Shakyla Hill

Personal information
- Born: December 14, 1996 (age 29) Jacksonville, Arkansas
- Listed height: 5 ft 7 in (1.70 m)

Career information
- High school: Hall High School (Little Rock, Arkansas)
- College: Grambling State (2015–2019)
- WNBA draft: 2019: undrafted
- Position: Point guard
- Number: 2

Career history
- 2019–2020: ŽKK Kraljevo
- 2022: Bashkimi Prizren

Career highlights
- Serbian Cup winner (2020); Kosovo Cup (2022); WABA League Defensive Player of Year (2020); WABA League Defensive All-First Team (2020); WABA League Defensive First Team (2020); ZLS steals leader (2020);

= Shakyla Hill =

American basketball player

Shakyla Denise Hill (born December 14, 1996) is an American basketball player. She played college basketball for Grambling State where she became the first woman to record two quadruple-double's over her career.

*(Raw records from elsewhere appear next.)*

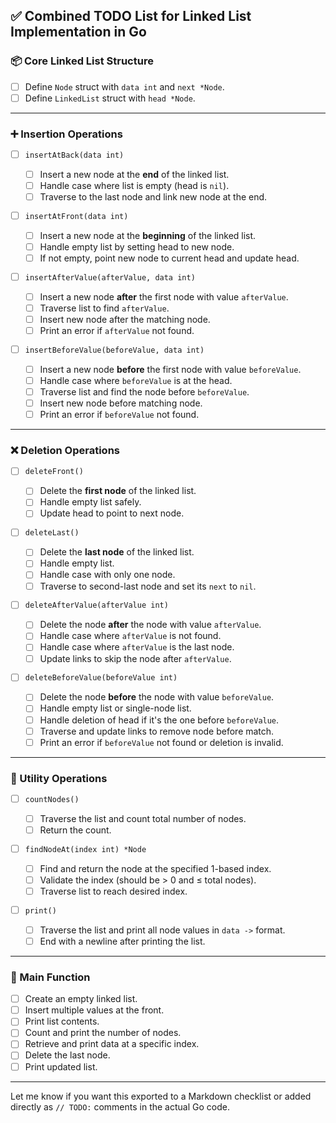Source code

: ## ✅ Combined TODO List for Linked List Implementation in Go

### 📦 Core Linked List Structure

* [ ] Define `Node` struct with `data int` and `next *Node`.
* [ ] Define `LinkedList` struct with `head *Node`.

---

### ➕ Insertion Operations

* [ ] `insertAtBack(data int)`

  * [ ] Insert a new node at the **end** of the linked list.
  * [ ] Handle case where list is empty (head is `nil`).
  * [ ] Traverse to the last node and link new node at the end.

* [ ] `insertAtFront(data int)`

  * [ ] Insert a new node at the **beginning** of the linked list.
  * [ ] Handle empty list by setting head to new node.
  * [ ] If not empty, point new node to current head and update head.

* [ ] `insertAfterValue(afterValue, data int)`

  * [ ] Insert a new node **after** the first node with value `afterValue`.
  * [ ] Traverse list to find `afterValue`.
  * [ ] Insert new node after the matching node.
  * [ ] Print an error if `afterValue` not found.

* [ ] `insertBeforeValue(beforeValue, data int)`

  * [ ] Insert a new node **before** the first node with value `beforeValue`.
  * [ ] Handle case where `beforeValue` is at the head.
  * [ ] Traverse list and find the node before `beforeValue`.
  * [ ] Insert new node before matching node.
  * [ ] Print an error if `beforeValue` not found.

---

### ❌ Deletion Operations

* [ ] `deleteFront()`

  * [ ] Delete the **first node** of the linked list.
  * [ ] Handle empty list safely.
  * [ ] Update head to point to next node.

* [ ] `deleteLast()`

  * [ ] Delete the **last node** of the linked list.
  * [ ] Handle empty list.
  * [ ] Handle case with only one node.
  * [ ] Traverse to second-last node and set its `next` to `nil`.

* [ ] `deleteAfterValue(afterValue int)`

  * [ ] Delete the node **after** the node with value `afterValue`.
  * [ ] Handle case where `afterValue` is not found.
  * [ ] Handle case where `afterValue` is the last node.
  * [ ] Update links to skip the node after `afterValue`.

* [ ] `deleteBeforeValue(beforeValue int)`

  * [ ] Delete the node **before** the node with value `beforeValue`.
  * [ ] Handle empty list or single-node list.
  * [ ] Handle deletion of head if it's the one before `beforeValue`.
  * [ ] Traverse and update links to remove node before match.
  * [ ] Print an error if `beforeValue` not found or deletion is invalid.

---

### 🔧 Utility Operations

* [ ] `countNodes()`

  * [ ] Traverse the list and count total number of nodes.
  * [ ] Return the count.

* [ ] `findNodeAt(index int) *Node`

  * [ ] Find and return the node at the specified 1-based index.
  * [ ] Validate the index (should be > 0 and ≤ total nodes).
  * [ ] Traverse list to reach desired index.

* [ ] `print()`

  * [ ] Traverse the list and print all node values in `data ->` format.
  * [ ] End with a newline after printing the list.

---

### 🏁 Main Function

* [ ] Create an empty linked list.
* [ ] Insert multiple values at the front.
* [ ] Print list contents.
* [ ] Count and print the number of nodes.
* [ ] Retrieve and print data at a specific index.
* [ ] Delete the last node.
* [ ] Print updated list.

---

Let me know if you want this exported to a Markdown checklist or added directly as `// TODO:` comments in the actual Go code.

She later went on to play professionally in Serbia where she recorded the first quadruple-double in the ZLS's history.

==College career==
Hill played for Grambling State University from 2015 to 2019. On January 4, 2018, she recorded a quadruple-double, the first one in the NCAA for 25 years, with 15 points, 10 rebounds, 10 assists, and 10 steals. On February 3, 2019, she posted the second quadruple-double of her career with 21 points, 16 rebounds, 13 assists, and 10 steals in a victory against over Arkansas-Pine Bluff.

==Professional career==
After going undrafted in the 2019 WNBA draft, Hill signed with Serbian club ŽKK Kraljevo of the First Women's Basketball League of Serbia (ZLS) and the regional WABA League in September 2019. On January 26, 2020, she posted another quadruple-double, the first in ZLS history, with 15 points, 10 rebounds, 10 assists and 10 steals against KZK Partizan. In March 2020, she helped Kraljevo win the Milan Ciga Vasojević Cup. Kraljevo had a 17–1 record when the rest of the 2019–20 ZLS season was canceled due to the COVID-19 pandemic in Serbia. In the ZLS league, she averaged 13.3 points, 8.1 rebounds, 6.3 assists and 5.7 steals per game. In the WABA League, she averaged 14.3 points, 6.4 rebounds, 6.1 assists and 4.2 steals per game.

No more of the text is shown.